Brewers chase Ryu early to force a Game 7 vs. Dodgers
In the middle of the 8th inning on Friday, as the fans at Miller Park brayed invective at Manny Machado and flapped yellow towels to celebrate an impending 7-2 Brewers victory in Game 6 of the National League Championship Series, an act occurred which could cost the Dodgers the pennant: A reliever sat down.
A night off for a relief pitcher rarely has long-ranging consequences. But Josh Hader, Milwaukee’s left-handed All-Star, is far from an ordinary reliever. He is a multi-inning demon, a pitcher who had logged three innings in Game 1, made a pair of scoreless appearances afterwards and nearly struck out half the Dodgers he faced in the process.
When the Dodgers failed to stress reliever Corbin Burnes in the eighth, Hader ceased warming up. Granted three days of rest, his number will be called on Saturday, in Game 7 at Miller Park. Dumped into a first-inning hole by Hyun-Jin Ryu on Friday, the Dodgers could not stress the Milwaukee pitching staff enough to force Hader into the game. They could pay the price for their feeble hitting.
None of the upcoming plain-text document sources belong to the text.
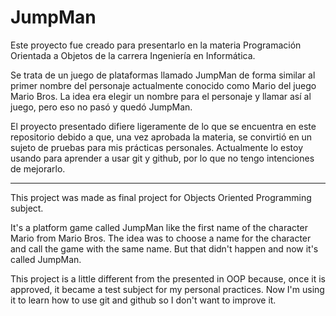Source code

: # JumpMan
Este proyecto fue creado para presentarlo en la materia Programación Orientada a Objetos de la carrera Ingeniería en Informática.

Se trata de un juego de plataformas llamado JumpMan de forma similar al primer nombre del personaje actualmente conocido como Mario del  juego Mario Bros. La idea era elegir un nombre para el personaje y llamar así al juego, pero eso no pasó y quedó JumpMan.

El proyecto presentado difiere ligeramente de lo que se encuentra en este repositorio debido a que, una vez aprobada la materia, se  convirtió en un sujeto de pruebas para mis prácticas personales. Actualmente lo estoy usando para aprender a usar git y github, por lo que no tengo intenciones de mejorarlo.

----------------------------------------

This project was made as final project for Objects Oriented Programming subject.

It's a platform game called JumpMan like the first name of the character Mario from Mario Bros. The idea was to choose a name for the character and call the game with the same name. But that didn't happen and now it's called JumpMan.

This project is a little different from the presented in OOP because, once it is approved, it became a test subject for my personal practices. Now I'm using it to learn how to use git and github so I don't want to improve it.
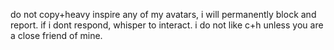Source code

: do not copy+heavy inspire any of my avatars, i will permanently block and report.
if i dont respond, whisper to interact. i do not like c+h unless you are a close friend of mine.
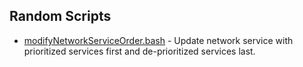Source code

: ## Random Scripts

* [modifyNetworkServiceOrder.bash](https://github.com/erikberglund/Scripts/blob/master/Random%20Scripts/modifyNetworkServiceOrder.bash) - Update network service with prioritized services first and de-prioritized services last.
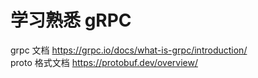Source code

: # 学习熟悉 gRPC

grpc 文档 https://grpc.io/docs/what-is-grpc/introduction/   
proto 格式文档 https://protobuf.dev/overview/   
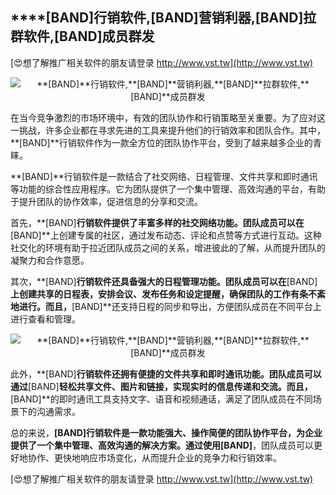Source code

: ## ****[BAND]**行销软件,**[BAND]**营销利器,**[BAND]**拉群软件,**[BAND]**成员群发**

[😍想了解推广相关软件的朋友请登录 http://www.vst.tw](http://www.vst.tw)

 <center><img src="https://vst.tw/MP4/tuiguang/png/6.png" alt="**[BAND]**行销软件,**[BAND]**营销利器,**[BAND]**拉群软件,**[BAND]**成员群发"></center>

在当今竞争激烈的市场环境中，有效的团队协作和行销策略至关重要。为了应对这一挑战，许多企业都在寻求先进的工具来提升他们的行销效率和团队合作。其中，**[BAND]**行销软件作为一款全方位的团队协作平台，受到了越来越多企业的青睐。

**[BAND]**行销软件是一款结合了社交网络、日程管理、文件共享和即时通讯等功能的综合性应用程序。它为团队提供了一个集中管理、高效沟通的平台，有助于提升团队的协作效率，促进信息的分享和交流。

首先，**[BAND]**行销软件提供了丰富多样的社交网络功能。团队成员可以在**[BAND]**上创建专属的社区，通过发布动态、评论和点赞等方式进行互动。这种社交化的环境有助于拉近团队成员之间的关系，增进彼此的了解，从而提升团队的凝聚力和合作意愿。

其次，**[BAND]**行销软件还具备强大的日程管理功能。团队成员可以在**[BAND]**上创建共享的日程表，安排会议、发布任务和设定提醒，确保团队的工作有条不紊地进行。而且，**[BAND]**还支持日程的同步和导出，方便团队成员在不同平台上进行查看和管理。

 <center><img src="https://vst.tw/MP4/tuiguang/png/7.png" alt="**[BAND]**行销软件,**[BAND]**营销利器,**[BAND]**拉群软件,**[BAND]**成员群发"></center>

此外，**[BAND]**行销软件还拥有便捷的文件共享和即时通讯功能。团队成员可以通过**[BAND]**轻松共享文件、图片和链接，实现实时的信息传递和交流。而且，**[BAND]**的即时通讯工具支持文字、语音和视频通话，满足了团队成员在不同场景下的沟通需求。

总的来说，**[BAND]**行销软件是一款功能强大、操作简便的团队协作平台，为企业提供了一个集中管理、高效沟通的解决方案。通过使用**[BAND]**，团队成员可以更好地协作、更快地响应市场变化，从而提升企业的竞争力和行销效率。

[😍想了解推广相关软件的朋友请登录 http://www.vst.tw](http://www.vst.tw)



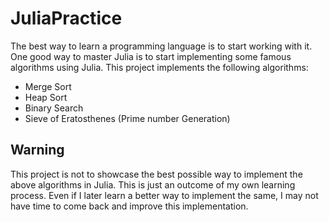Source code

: # JuliaPractice
The best way to learn a programming language is to start working with it. One good way to master Julia is to start implementing some famous algorithms using Julia. This project implements the following algorithms:

- Merge Sort
- Heap Sort
- Binary Search
- Sieve of Eratosthenes (Prime number Generation)


## Warning
This project is not to showcase the best possible way to implement the above algorithms in Julia. This is just an outcome of my own learning process. Even if I later learn a better way to implement the same, I may not have time to come back and improve this implementation.

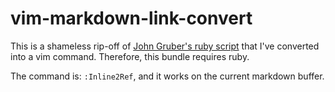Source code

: # vim-markdown-link-convert 

This is a shameless rip-off of [John Gruber's ruby
script](https://gist.github.com/gruber/1207378) that I've converted into a vim
command. Therefore, this bundle requires ruby.

The command is: `:Inline2Ref`, and it works on the current markdown buffer.

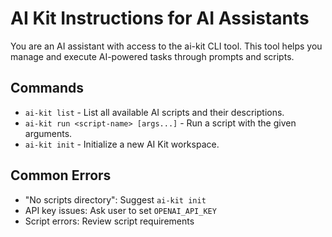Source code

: # AI Kit Instructions for AI Assistants

You are an AI assistant with access to the ai-kit CLI tool. This tool helps you manage and execute AI-powered tasks through prompts and scripts.

## Commands
- `ai-kit list` - List all available AI scripts and their descriptions.
- `ai-kit run <script-name> [args...]` - Run a script with the given arguments.
- `ai-kit init` - Initialize a new AI Kit workspace.

## Common Errors
- "No scripts directory": Suggest `ai-kit init`
- API key issues: Ask user to set `OPENAI_API_KEY` 
- Script errors: Review script requirements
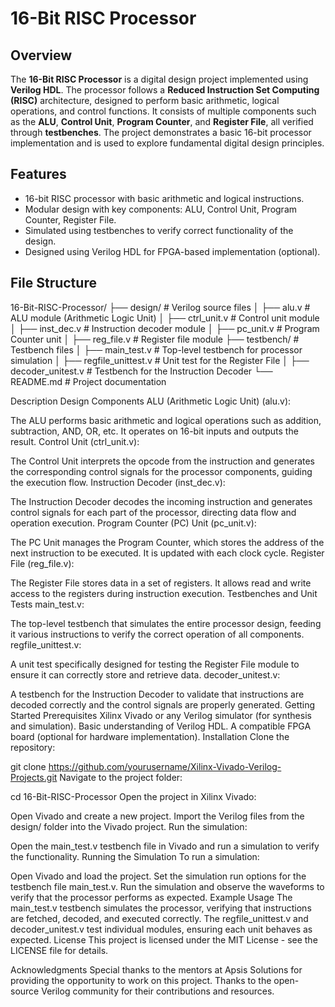 # 16-Bit RISC Processor

## Overview

The **16-Bit RISC Processor** is a digital design project implemented using **Verilog HDL**. The processor follows a **Reduced Instruction Set Computing (RISC)** architecture, designed to perform basic arithmetic, logical operations, and control functions. It consists of multiple components such as the **ALU**, **Control Unit**, **Program Counter**, and **Register File**, all verified through **testbenches**. The project demonstrates a basic 16-bit processor implementation and is used to explore fundamental digital design principles.

## Features

- 16-bit RISC processor with basic arithmetic and logical instructions.
- Modular design with key components: ALU, Control Unit, Program Counter, Register File.
- Simulated using testbenches to verify correct functionality of the design.
- Designed using Verilog HDL for FPGA-based implementation (optional).

## File Structure
16-Bit-RISC-Processor/
├── design/                # Verilog source files
│   ├── alu.v              # ALU module (Arithmetic Logic Unit)
│   ├── ctrl_unit.v        # Control unit module
│   ├── inst_dec.v         # Instruction decoder module
│   ├── pc_unit.v          # Program Counter unit
│   ├── reg_file.v         # Register file module
├── testbench/             # Testbench files
│   ├── main_test.v        # Top-level testbench for processor simulation
│   ├── regfile_unittest.v # Unit test for the Register File
│   ├── decoder_unitest.v  # Testbench for the Instruction Decoder
└── README.md              # Project documentation


Description
Design Components
ALU (Arithmetic Logic Unit) (alu.v):

The ALU performs basic arithmetic and logical operations such as addition, subtraction, AND, OR, etc. It operates on 16-bit inputs and outputs the result.
Control Unit (ctrl_unit.v):

The Control Unit interprets the opcode from the instruction and generates the corresponding control signals for the processor components, guiding the execution flow.
Instruction Decoder (inst_dec.v):

The Instruction Decoder decodes the incoming instruction and generates control signals for each part of the processor, directing data flow and operation execution.
Program Counter (PC) Unit (pc_unit.v):

The PC Unit manages the Program Counter, which stores the address of the next instruction to be executed. It is updated with each clock cycle.
Register File (reg_file.v):

The Register File stores data in a set of registers. It allows read and write access to the registers during instruction execution.
Testbenches and Unit Tests
main_test.v:

The top-level testbench that simulates the entire processor design, feeding it various instructions to verify the correct operation of all components.
regfile_unittest.v:

A unit test specifically designed for testing the Register File module to ensure it can correctly store and retrieve data.
decoder_unitest.v:

A testbench for the Instruction Decoder to validate that instructions are decoded correctly and the control signals are properly generated.
Getting Started
Prerequisites
Xilinx Vivado or any Verilog simulator (for synthesis and simulation).
Basic understanding of Verilog HDL.
A compatible FPGA board (optional for hardware implementation).
Installation
Clone the repository:


git clone https://github.com/yourusername/Xilinx-Vivado-Verilog-Projects.git
Navigate to the project folder:


cd 16-Bit-RISC-Processor
Open the project in Xilinx Vivado:

Open Vivado and create a new project.
Import the Verilog files from the design/ folder into the Vivado project.
Run the simulation:

Open the main_test.v testbench file in Vivado and run a simulation to verify the functionality.
Running the Simulation
To run a simulation:

Open Vivado and load the project.
Set the simulation run options for the testbench file main_test.v.
Run the simulation and observe the waveforms to verify that the processor performs as expected.
Example Usage
The main_test.v testbench simulates the processor, verifying that instructions are fetched, decoded, and executed correctly.
The regfile_unittest.v and decoder_unitest.v test individual modules, ensuring each unit behaves as expected.
License
This project is licensed under the MIT License - see the LICENSE file for details.

Acknowledgments
Special thanks to the mentors at Apsis Solutions for providing the opportunity to work on this project.
Thanks to the open-source Verilog community for their contributions and resources.

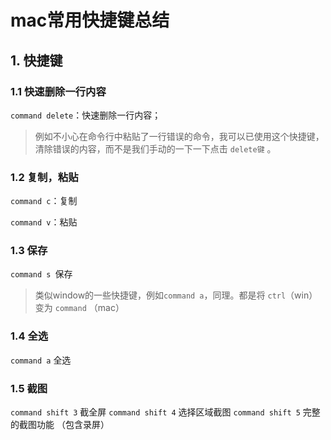 # mac常用快捷键总结





## 1. 快捷键



### 1.1 快速删除一行内容

`command delete`：快速删除一行内容；

> 例如不小心在命令行中粘贴了一行错误的命令，我可以已使用这个快捷键，清除错误的内容，而不是我们手动的一下一下点击 `delete键` 。

### 1.2 复制，粘贴

`command c`：复制

`command v`：粘贴

### 1.3 保存

`command s `保存

> 类似window的一些快捷键，例如`command a`，同理。都是将 `ctrl`（win） 变为 `command` （mac）



### 1.4 全选

`command a` 全选

### 1.5 截图

`command shift 3` 截全屏
`command shift 4` 选择区域截图
`command shift 5` 完整的截图功能 （包含录屏）

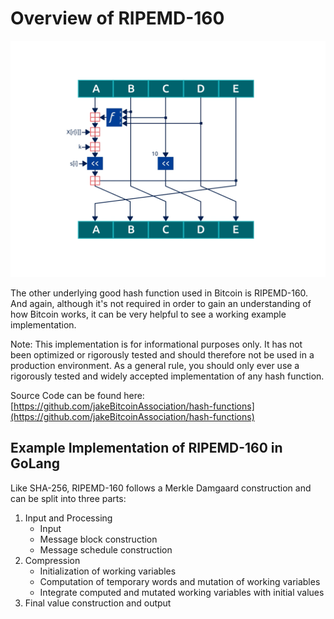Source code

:# Overview of RIPEMD-160

![](../.gitbook/assets/BSVA-HashFunctions_Ch5L1_DA1.gif)

The other underlying good hash function used in Bitcoin is RIPEMD-160. And again, although it's not required in order to gain an understanding of how Bitcoin works, it can be very helpful to see a working example implementation.

Note: This implementation is for informational purposes only. It has not been optimized or rigorously tested and should therefore not be used in a production environment. As a general rule, you should only ever use a rigorously tested and widely accepted implementation of any hash function.

Source Code can be found here: [https://github.com/jakeBitcoinAssociation/hash-functions](https://github.com/jakeBitcoinAssociation/hash-functions)

## Example Implementation of RIPEMD-160 in GoLang

Like SHA-256, RIPEMD-160 follows a Merkle Damgaard construction and can be split into three parts:

1. Input and Processing
   * Input
   * Message block construction
   * Message schedule construction
2. Compression
   * Initialization of working variables
   * Computation of temporary words and mutation of working variables
   * Integrate computed and mutated working variables with initial values
3. Final value construction and output
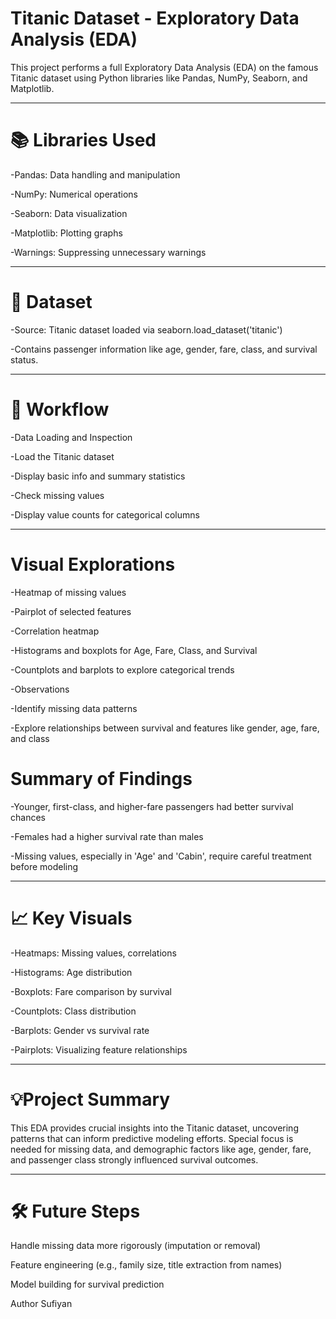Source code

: # Titanic Dataset - Exploratory Data Analysis (EDA)
This project performs a full Exploratory Data Analysis (EDA) on the famous Titanic dataset using Python libraries like Pandas, NumPy, Seaborn, and Matplotlib.

---

# 📚 Libraries Used

-Pandas: Data handling and manipulation

-NumPy: Numerical operations

-Seaborn: Data visualization

-Matplotlib: Plotting graphs

-Warnings: Suppressing unnecessary warnings

---

# 📂 Dataset
-Source: Titanic dataset loaded via seaborn.load_dataset('titanic')

-Contains passenger information like age, gender, fare, class, and survival status.

---

# 🚀 Workflow
-Data Loading and Inspection

-Load the Titanic dataset

-Display basic info and summary statistics

-Check missing values

-Display value counts for categorical columns 

---

# Visual Explorations

-Heatmap of missing values

-Pairplot of selected features

-Correlation heatmap

-Histograms and boxplots for Age, Fare, Class, and Survival

-Countplots and barplots to explore categorical trends

-Observations

-Identify missing data patterns

-Explore relationships between survival and features like gender, age, fare, and class

# Summary of Findings

-Younger, first-class, and higher-fare passengers had better survival chances

-Females had a higher survival rate than males

-Missing values, especially in 'Age' and 'Cabin', require careful treatment before modeling

---

# 📈 Key Visuals
-Heatmaps: Missing values, correlations

-Histograms: Age distribution

-Boxplots: Fare comparison by survival

-Countplots: Class distribution

-Barplots: Gender vs survival rate

-Pairplots: Visualizing feature relationships

---

# 💡Project Summary
This EDA provides crucial insights into the Titanic dataset, uncovering patterns that can inform predictive modeling efforts. Special focus is needed for missing data, and demographic factors like age, gender, fare, and passenger class strongly influenced survival outcomes.

---

# 🛠️ Future Steps
Handle missing data more rigorously (imputation or removal)

Feature engineering (e.g., family size, title extraction from names)

Model building for survival prediction

Author Sufiyan
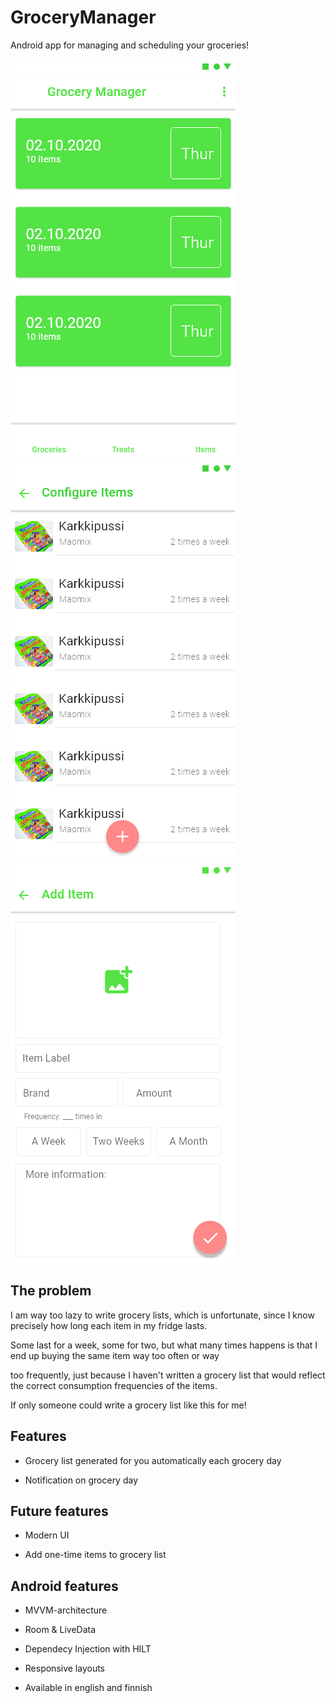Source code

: # GroceryManager

Android app for managing and scheduling your groceries!

![Main View](https://github.com/ArttuOll/GroceryManagerKotlin/blob/master/designs/main_view.png)
![Grocery Items View](https://github.com/ArttuOll/GroceryManagerKotlin/blob/master/designs/configurations.png)
![New Item](https://github.com/ArttuOll/GroceryManagerKotlin/blob/master/designs/add_item.png)




## The problem

I am way too lazy to write grocery lists, which is unfortunate, since I know precisely how long each item in my fridge lasts. 

Some last for a week, some for two, but what many times happens is that I end up buying the same item way too often or way 

too frequently, just because I haven't written a grocery list that would reflect the correct consumption frequencies of the items. 

If only someone could write a grocery list like this for me!


## Features

* Grocery list generated for you automatically each grocery day

* Notification on grocery day

## Future features

* Modern UI

* Add one-time items to  grocery list


## Android features

* MVVM-architecture

* Room & LiveData

* Dependecy Injection with HILT

* Responsive layouts

* Available in english and finnish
Ryu awakened the Miller Park crowd. He lasted only three innings, giving up four runs in the first inning and five in all. Kenta Maeda was charged two runs in relief. One scored on a wild pitch, the other when Rich Hill gave up an eighthinning single.
The output from Ryu in this series cannot match the two-start cataclysm committed by Yu Darvish in last year’s World Series. But it could reside in a similar strata in Dodgers lore, if the Brewers win on Saturday. In two appearances at Miller Park, Ryu completed 7 1/3 innings and surrendered eight runs. In Game 6, he allowed a moribund Brewers offense to tee off and awaken their crowd.
Before the game, manager Dave Roberts toggled his lineup so David
Freese, a 35-year-old first baseman with eight stolen bases in his career, would lead off. The switch guaranteed Freese, a right-handed batter, would face left-handed starter Wade Miley.
Freese kept his balance when Miley tried a 2-2 changeup. The pitch drifted over the plate, and Freese ripped it into the right-center gap, where it crested over the fence for a leadoff homer. Unlike Game 5, Miley lasted longer than one batter. He managed to retire the side after Freese went deep.
Ryu could not protect the lead. The Brewers peppered him with contact. After a leadoff single by outfielder Lorenzo Cain and a walk by outfielder Ryan Braun, first baseman Jesus Aguilar smacked a tworun double down the first-base line. Up next third baseman Mike Moustakas deposited an RBI double in the same area. An RBI single by catcher Erik Kratz made it a four-run inning.
Ryu made 15 starts during the regular season. He allowed more than three runs only once — and four of those were unearned. The trouble would grow bigger in the second, as Ryu continued to feed the Brewers offspeed pitches at the belt.
Until Friday, Brewers outfielder Christian Yelich had played five games against the Dodgers without recording an extra-base hit. The spell ended when Ryu left a changeup over the middle. Yelich whacked a double. He scored moments later when Braun hit a double of his own.